Panic selling: what truly helps in a crash

Why selling in a panic usually locks losses in, and what the evidence describes as a calm counterweight.

Investboard Redaktion·27. Juni 2026

Inhalt

  • What panic selling does to your return
  • Why the brain pushes you to sell
  • The trap of the best days
  • How markets have recovered historically
  • What truly helps in a crash
Inhaltsverzeichnis

Inhalt

  • What panic selling does to your return
  • Why the brain pushes you to sell
  • The trap of the best days
  • How markets have recovered historically
  • What truly helps in a crash

A red screen trips an old reflex: get out, get to safety, now. Yet in a crash that reflex is rarely an ally. The data suggest that selling in a panic tends to lock losses in rather than limit them. What truly carries you through a downturn is less a clever decision in the moment than a rule that was settled long before.

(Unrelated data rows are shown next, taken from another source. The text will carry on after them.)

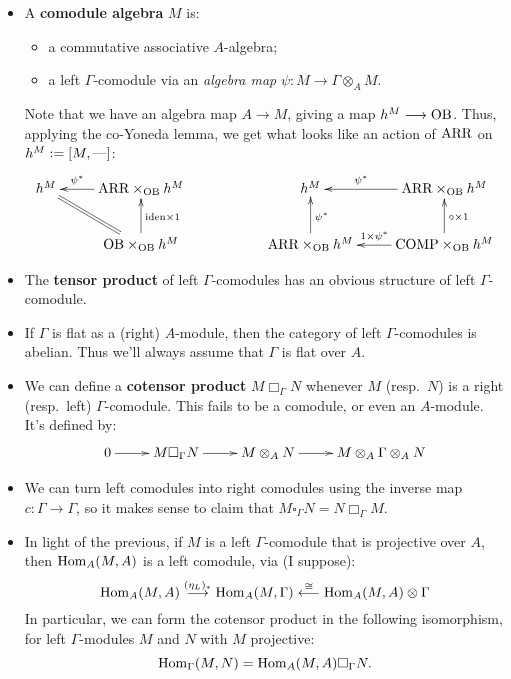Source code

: \documentclass[11pt]{article}
\newcommand\OB{\textup{OB}}
\newcommand\ARR{\textup{ARR}}
\newcommand\COMP{\textup{COMP}}
\begin{document}
\begin{Gamma-comodules}
\begin{itemize}
\begin{itemize}
\end{itemize}
\item A \textbf{comodule algebra} $M$ is:
\begin{itemize}\squishlist
\item a commutative associative $A$-algebra;
\item a left $\Gamma$-comodule via an \emph{algebra map} $\psi:M\to\Gamma\otimes_A M$.
\end{itemize}
Note that we have an algebra map $A\to M$, giving a map $h^M\to\OB$. Thus, applying the co-Yoneda lemma, we get what looks like an action of $\ARR$ on $h^M:=[M,\textup{---}]$:
\[\xymatrix{
h^M\ar[r];[]_-{\psi^*}&\ARR\times_\OB h^M\ar[d];[]_{\textup{iden}\times1}&&
h^M\ar[d];[]_{\psi^*}\ar[r];[]_-{\psi^*}& \ARR\times_\OB h^M\ar[d];[]_{\circ\times1}\\
&\OB\times_\OB h^M\ar@{=}[ul];[]&&
\ARR\times_\OB h^M\ar[r];[]_-{1\times\psi^*}& \COMP\times_\OB h^M
}\]
\item The \textbf{tensor product} of left $\Gamma$-comodules has an obvious structure of left $\Gamma$-comodule.
\item If $\Gamma$ is flat as a (right) $A$-module, then the category of left $\Gamma$-comodules is abelian. Thus we'll always assume that $\Gamma$ is flat over $A$.
\item We can define a \textbf{cotensor product} $M\Box_\Gamma N$ whenever $M$ (resp.\ $N$) is a right (resp.\ left) $\Gamma$-comodule. This fails to be a comodule, or even an $A$-module. It's defined by:
\[\xymatrix{
0\ar[r]&
M\square_\Gamma N\ar[r]&
M\otimes_AN\ar[r]&
M\otimes_A\Gamma\otimes_AN
}\]

\item We can turn left comodules into right comodules using the inverse map $c:\Gamma\to\Gamma$, so it makes sense to claim that $M\square_\Gamma N=N\Box_\Gamma M$.

\item In light of the previous, if $M$ is a left $\Gamma$-comodule that is projective over $A$, then $\operatorname{Hom}_A(M,A)$ is a left comodule, via (I suppose):
\[\operatorname{Hom}_A(M,A)\overset{(\eta_L)_*}{\longrightarrow}\operatorname{Hom}_A(M,\Gamma)\overset{\cong}{\longleftarrow} \operatorname{Hom}_A(M,A)\otimes\Gamma\]
In particular, we can form the cotensor product in the following isomorphism, for left $\Gamma$-modules $M$ and $N$ with $M$ projective:
\[\operatorname{Hom}_\Gamma(M,N)=\operatorname{Hom}_{A}(M,A)\square_\Gamma N.\]
\end{itemize}
\end{Gamma-comodules}
\end{document}
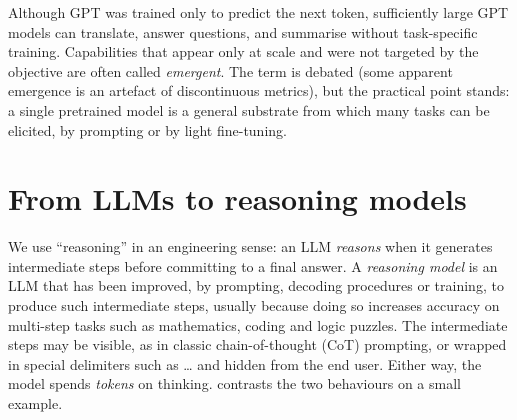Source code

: Although GPT was trained only to predict the next token, sufficiently large GPT models can translate,
answer questions, and summarise without task-specific training. Capabilities that appear only at scale
and were not targeted by the objective are often called \emph{emergent}. The term is debated (some
apparent emergence is an artefact of discontinuous metrics), but the practical point stands: a single
pretrained model is a general substrate from which many tasks can be elicited, by prompting or by light
fine-tuning.

\section{From LLMs to reasoning models}\label{sec:landscape:reasoning}

We use ``reasoning'' in an engineering sense: an LLM \emph{reasons} when it generates intermediate steps
before committing to a final answer. A \emph{reasoning model} is an LLM that has been improved, by
prompting, decoding procedures or training, to produce such intermediate steps, usually because doing
so increases accuracy on multi-step tasks such as mathematics, coding and logic puzzles. The intermediate
steps may be visible, as in classic chain-of-thought (CoT) prompting, or wrapped in special delimiters
such as \ldots{} and hidden from the end user. Either way, the model spends
\emph{tokens} on thinking.  contrasts the two behaviours on a small example.

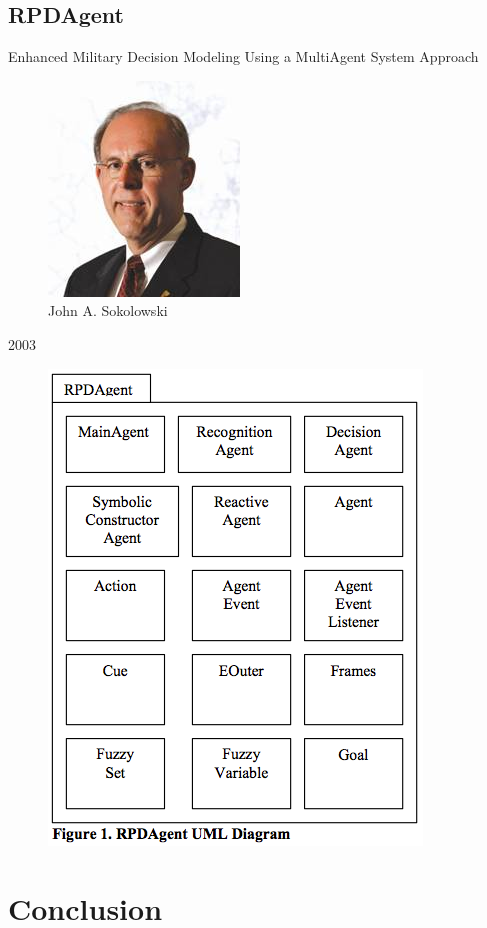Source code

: \documentclass{article}
\begin{document}
\subsection{RPDAgent}
Enhanced Military Decision Modeling Using a MultiAgent System Approach
\begin{figure}[H]
	\begin{centering}
	\includegraphics[scale=0.5]{../ressources/john_sokolowski}
	\caption{John A. Sokolowski}
	\end{centering}
\end{figure}
2003
\begin{figure}[H]
	\begin{centering}
	\includegraphics[scale=0.9]{../ressources/RPDagent_uml}
	\caption{}
	\end{centering}
\end{figure}
\cite{sokolowski2003}


\section{Conclusion}


\newpage


\end{document}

What panic selling does to your return

The appeal of selling in a crash lies in its promise: you make the pain smaller through action. The evidence argues otherwise. An MIT study (Elkind, Kaminski, Lo and others, Journal of Financial Data Science 2022) examined 653,455 accounts from 298,556 households. A panic sale was defined as an account whose equity holdings fell by 90 percent within a single month, with at least half of that fall driven by active selling.

The study's central finding is sobering: the median investor earned a return of zero to negative after a panic sale. The reason lies not in the sale alone but in what comes after. Whoever sells in a panic typically waits too long to re-enter and so misses the recovery. The study also observes that almost a third of panic sellers never return to risky assets at all.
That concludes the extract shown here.